DCHA suggests that "the independent entrepreneur who builds a parking lot adjacent to a hospital may be subject to a CON review under the regulations ... whereas the parking lot project would not be subject to CON review under the statute." Using this example, DCHA asserts that the parking lot would be a "related to" expenditure, and therefore "subject to a CON review." This assertion ignores the fact that in the example there is no nexus between the hospital and the parking lot other than their geographic proximity, which would benefit both the entrepreneur and the hospital, its staff, and its patients. Such a benefit, in our view, would not be sufficient to require a CON review under the "related to" regulation. We think it farfetched to suggest that a CON would be necessary for any major expenditure, by anyone, simply because the expenditure might have some favorable impact on a health facility. Rather, we read the regulation as requiring a CON only when the health facility (or someone on its behalf, such as a charitable contributor) actually makes the expenditure, in whole or in part, or when there is some actual link between the health facility and the expenditure, such as a construction loan, a gift of land, or a promise to underwrite costs.
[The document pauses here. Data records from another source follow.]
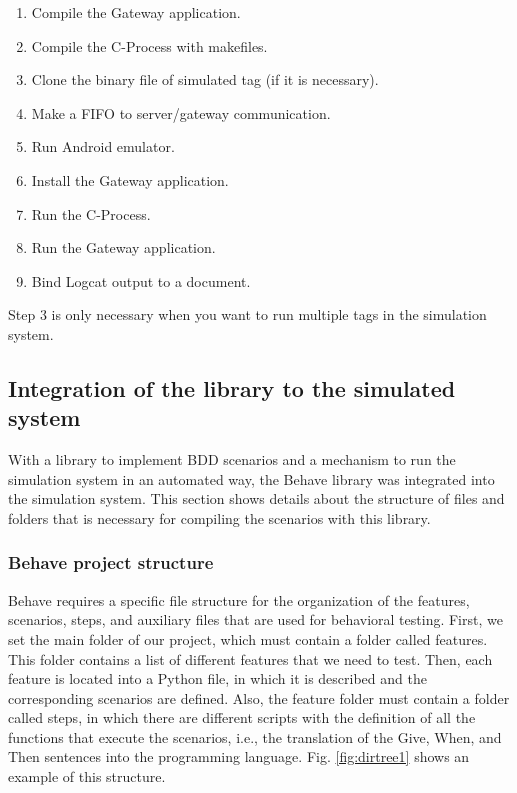 \documentclass[journal]{IEEEtran}	%
\begin{document}
\begin{enumerate}
    \item Compile the Gateway application.
    \item Compile the C-Process with makefiles.
    \item Clone the binary file of simulated tag (if it is necessary).
    \item Make a FIFO to server/gateway communication.
    \item Run Android emulator.
    \item Install the Gateway application.
    \item Run the C-Process.
    \item Run the Gateway application.
    \item Bind Logcat output to a document.
\end{enumerate}

Step 3 is only necessary when you want to run multiple tags in the simulation system.


\subsection{Integration of the library to the simulated system}


With a library to implement BDD scenarios and a mechanism to run the simulation system in an automated way, the Behave library was integrated into the simulation system. This section shows details about the structure of files and folders that is  necessary for compiling the scenarios with this library.


\subsubsection{Behave project structure}

Behave requires a specific file structure for the organization of the features, scenarios, steps, and auxiliary files that are used for behavioral testing. First, we set the main folder of our project, which must contain a folder called features. This folder contains a list of different features that we need to test. Then, each feature is located into a Python file, in which it is described and the corresponding scenarios are defined. Also, the feature folder must contain a folder called steps, in which there are different scripts with the definition of all the functions that execute the scenarios, i.e., the translation of the Give, When, and Then sentences into the programming language. Fig. \ref{fig:dirtree1} shows an example of this structure.
\end{document}
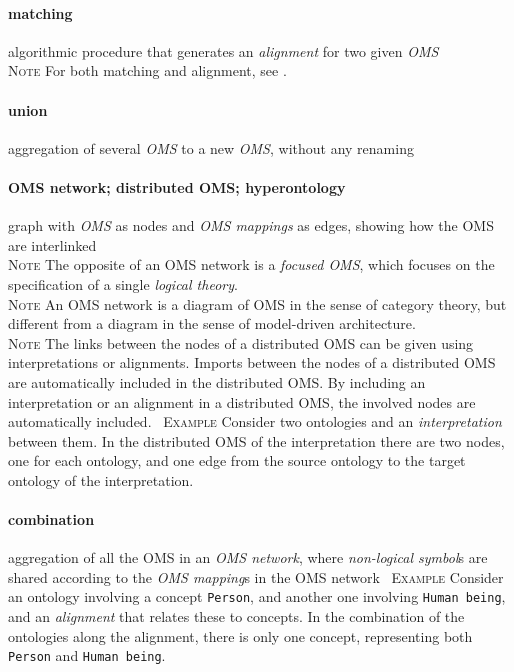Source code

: \documentclass[10pt,%
\ifpretendfinal
final%
\else
draft%
\fi,
]{scrreprt}
\newcommand*{\termref}[1]{\textit{#1}}
\newcommand*{\synonym}{; }
\newcommand{\termdefinition}[2]{\paragraph{#1} #2}
\newenvironment{definitions}[0]{\medskip }{}
\newenvironment{note}[0]{\ \\ \textsc{Note} \quad}{}
\newenvironment{example}[0]{\ \newline \textsc{Example}\quad }{}
\newcommand{\red}[1]{{\color{red}{#1}}}
\begin{document}
\begin{definitions}
  \termdefinition{matching}{algorithmic procedure that generates an \termref{alignment} for two given \termref{OMS}}
  \begin{note}
    For both matching and alignment, see \cite{DBLP:books/daglib/0032976,KhanKeet13}.
  \end{note}

  \termdefinition{union}{aggregation of several \termref{OMS}
    to a new \termref{OMS}, without any renaming}
\ednote{\red{why is this here?}}
 
\termdefinition{OMS network\synonym distributed OMS\synonym hyperontology} graph with \termref{OMS} as nodes and \termref{OMS mappings} as edges, showing how the OMS are interlinked
\begin{note}
 The opposite of an OMS network is a \termref{focused OMS}, which
 focuses on the specification of a single \termref{logical theory}.
\end{note}
  \begin{note}
    An OMS network is a diagram of OMS in the sense of category theory, but different from a diagram
    in the sense of model-driven architecture.
  \end{note}
 \begin{note}
   The links between the nodes of a distributed OMS can be given using interpretations or alignments. Imports between the nodes
   of a  distributed OMS are automatically included in the distributed OMS. By including an interpretation or an alignment in a distributed 
   OMS, the involved nodes are automatically included.
 \end{note}
 \begin{example}
 Consider two ontologies and an \termref{interpretation} between them.  In the distributed OMS of the interpretation there are 
  two nodes, one for each ontology, and one edge from the source ontology to the target ontology of the interpretation. 
 \end{example}



  \termdefinition{combination}{aggregation of all the OMS in an \termref{OMS network}, where \termref{non-logical symbol}s are shared according to the \termref{OMS mapping}s in the OMS network}
\begin{example}
Consider an ontology involving a concept \texttt{Person},
and another one involving \texttt{Human being}, and an \termref{alignment}
that relates these to concepts. In the combination of the ontologies
along the alignment, there is only one concept, representing both
\texttt{Person} and \texttt{Human being}.
\end{example}


\end{definitions}
\end{document}
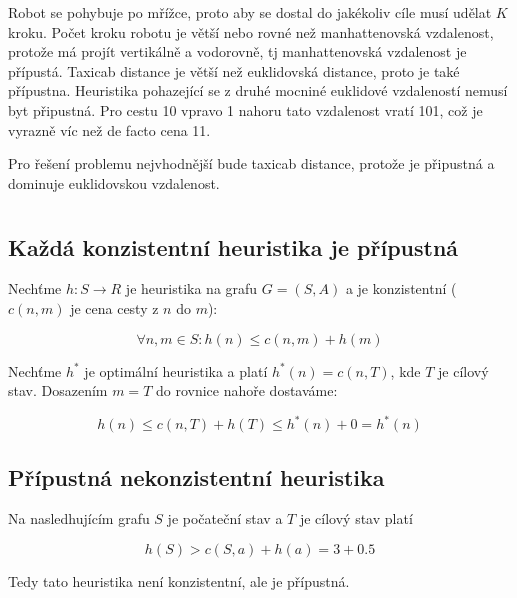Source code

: \documentclass{article}
\begin{document}
Robot se pohybuje po mřížce, proto aby se dostal do jakékoliv cíle musí udělat $K$ kroku. Počet kroku robotu je větší nebo rovné než manhattenovská vzdalenost, protože má projít vertikálně a vodorovně, tj manhattenovská vzdalenost je přípustá. Taxicab distance je větší než euklidovská distance, proto je také přípustna. Heuristika pohazející se z druhé mocniné euklidové vzdaleností nemusí byt připustná. Pro cestu 10 vpravo 1 nahoru tato vzdalenost vratí 101, což je vyrazně víc než de facto cena 11.

Pro řešení problemu nejvhodnější bude taxicab distance, protože je připustná a dominuje euklidovskou vzdalenost.

\newpage
\section{}

\subsection{Každá konzistentní heuristika je přípustná}

Nechťme $h:S\rightarrow R$ je  heuristika na grafu $G=(S, A)$ a je konzistentní ($c(n,m)$ je cena cesty z $n$ do $m$):

\begin{equation*}
    \forall n,m \in S: h(n) \leq c(n, m) + h(m)
\end{equation*}

Nechťme $h^*$ je optimální heuristika a platí $h^*(n) = c(n, T)$, kde $T$ je cílový stav. Dosazením $m = T$ do rovnice nahoře dostaváme:

\begin{equation*}
    h(n) \leq c(n, T) + h(T) \leq h^*(n) + 0 = h^*(n)
\end{equation*}

\subsection{Přípustná nekonzistentní heuristika}

Na nasledhujícím grafu $S$ je počateční stav a $T$ je cílový stav platí

\begin{equation*}
    h(S) > c(S, a) + h(a)= 3 + 0.5
\end{equation*}

Tedy tato heuristika není konzistentní, ale je přípustná.
\end{document}
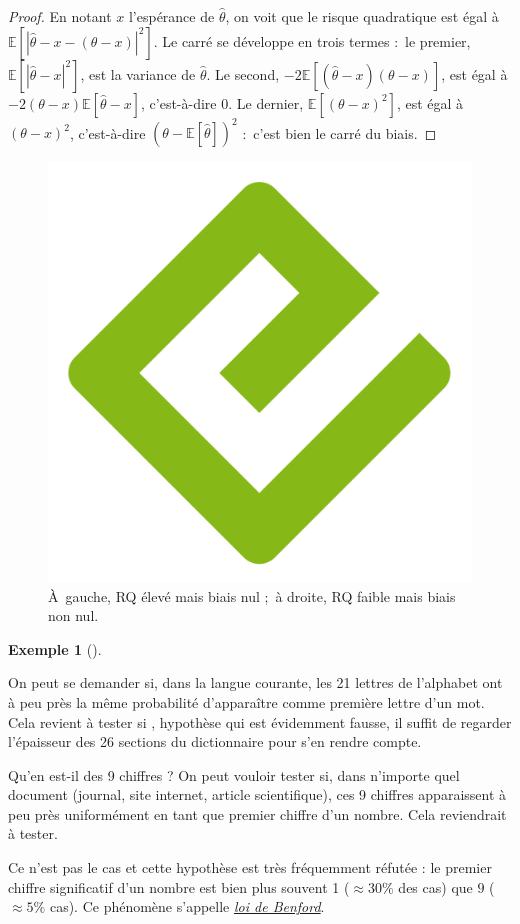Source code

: \documentclass[
  10,
  letterpaper,
  DIV=11,
  numbers=noendperiod]{scrreport}
\theoremstyle{plain}
\theoremstyle{definition}
\theoremstyle{definition}
\newtheorem{example}{Exemple}[chapter]
\theoremstyle{remark}
\begin{document}
\begin{proof}
En notant \(x\) l'espérance de \(\hat{\theta}\), on voit que le risque
quadratique est égal à
\(\mathbb{E}[|\hat{\theta} - x - (\theta - x)|^2]\). Le carré se
développe en trois termes :~le premier,
\(\mathbb{E}[|\hat{\theta} - x|^2]\), est la variance de
\(\hat{\theta}\). Le second,
\(-2\mathbb{E}[(\hat{\theta} - x)(\theta - x)]\), est égal à
\(-2(\theta - x)\mathbb{E}[\hat{\theta} - x]\), c'est-à-dire 0. Le
dernier, \(\mathbb{E}[(\theta - x)^2]\), est égal à \((\theta - x)^2\),
c'est-à-dire \((\theta - \mathbb{E}[\hat{\theta}])^2\) :~c'est bien le
carré du biais.
\end{proof}

\begin{figure}[H]

{\centering \includegraphics[width=0.5\linewidth,height=\textheight,keepaspectratio]{images/cover.png}

}

\caption{À~gauche, RQ élevé mais biais nul ;~à droite, RQ faible mais
biais non nul.}

\end{figure}%

\begin{example}[]\protect\hypertarget{exm-testadeq}{}\label{exm-testadeq}

On peut se demander si, dans la langue courante, les 21 lettres de
l'alphabet ont à peu près la même probabilité d'apparaître comme
première lettre d'un mot. Cela revient à tester si , hypothèse qui est
évidemment fausse, il suffit de regarder l'épaisseur des 26 sections du
dictionnaire pour s'en rendre compte.

Qu'en est-il des 9 chiffres ? On peut vouloir tester si, dans n'importe
quel document (journal, site internet, article scientifique), ces 9
chiffres apparaissent à peu près uniformément en tant que premier
chiffre d'un nombre. Cela reviendrait à tester.

Ce n'est pas le cas et cette hypothèse est très fréquemment réfutée : le
premier chiffre significatif d'un nombre est bien plus souvent 1
(\(\approx 30\%\) des cas) que \(9\) (\(\approx 5\%\) cas). Ce phénomène
s'appelle \href{https://fr.wikipedia.org/wiki/Loi_de_Benford}{\emph{loi
de Benford}}.

\end{example}
\end{document}
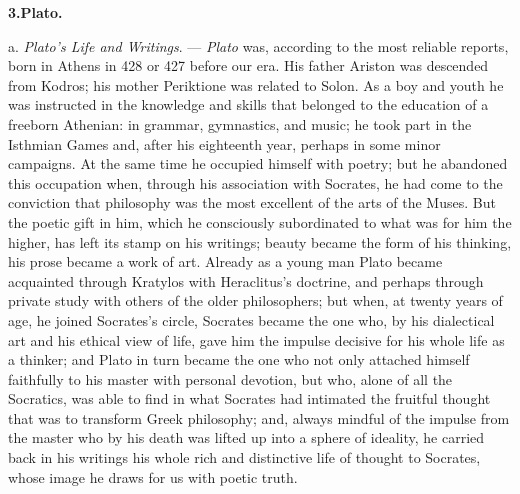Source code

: \divrule

\begin{center}
\textbf{3.\enspace Plato.}
\end{center}

a. \emph{Plato's Life and Writings}. --- \emph{Plato} was, according to the
most reliable reports, born in Athens in 428 or 427 before our era. His
father Ariston was descended from Kodros; his mother Periktione was related
to Solon. As a boy and youth he was instructed in the knowledge and skills
that belonged to the education of a freeborn Athenian: in grammar,
gymnastics, and music; he took part in the Isthmian Games and, after his
eighteenth year, perhaps in some minor campaigns. At the same time he
occupied himself with poetry; but he abandoned this occupation when,
through his association with Socrates, he had come to the conviction that
philosophy was the most excellent of the arts of the Muses. But the poetic
gift in him, which he consciously subordinated to what was for him the
higher, has left its stamp on his writings; beauty became the form of his
thinking, his prose became a work of art. Already as a young man Plato
became acquainted through Kratylos with Heraclitus's doctrine, and perhaps
through private study with others of the older philosophers; but when, at
twenty years of age, he joined Socrates's circle, Socrates became the one
who, by his dialectical art and his ethical view of life, gave him the
impulse decisive for his whole life as a thinker; and Plato in turn became
the one who not only attached himself faithfully to his master with
personal devotion, but who, alone of all the Socratics, was able to find in
what Socrates had intimated the fruitful thought that was to transform
Greek philosophy; and, always mindful of the impulse from the master who by
his death was lifted up into a sphere of ideality, he carried back in his
writings his whole rich and distinctive life of thought to Socrates, whose
image he draws for us with poetic truth.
Our analysis is supported by the SHPDA's "Basis and Purpose Statement," which is included in the record on appeal.[12] The statement says in part:
First, the preamble to the federal regulations makes it clear that the term "by or on behalf of" used in the regulations at 42 C.F.R. § 123.404(a)(1) covers related expenses. In that preamble, the Secretary of the U.S. Department of Health and Human Services explained that "the term `by or on behalf of' includes capital expenditures made by the facility itself, as well as capital expenditures made by other persons which assist the facility in offering services to its patients".... Second, the construction of office buildings, parking lots, and other related services can have a direct bearing on costs, competition, and the like. Under 42 U.S.C. § 300n-1(c), 42 C.F.R. § 123.412(a), the SHPDA is required to take these factors into consideration in overseeing the health planning needs of the District. Third, one purpose of the CON law is to contain rising patient care costs. Thus, it is necessary for the SHPDA to review expenditures which potentially directly affect patient costs, since, once the expenditure is made, the cost is passed on to the consumer. [Emphasis in original.]
While this passage shows that the SHPDA was aware of the impact on medical facilities of non-medical construction and services, nowhere does it state that the regulation applies to expenditures that do not have a meaningful link to a health facility or service. The observation that "once the expenditure is made, the cost is passed on to the consumer" surely means that only when the health facility itself[13] makes the expenditure is the CON process triggered. Obviously, if the expenditure is incurred by someone else, the health facility cannot *692 pass the cost on to the consumer because it has no cost to pass on. Thus the entrepreneur who builds a parking lot with no assistance from the medical facility has no reason to expect that the CON procedure applies to that project.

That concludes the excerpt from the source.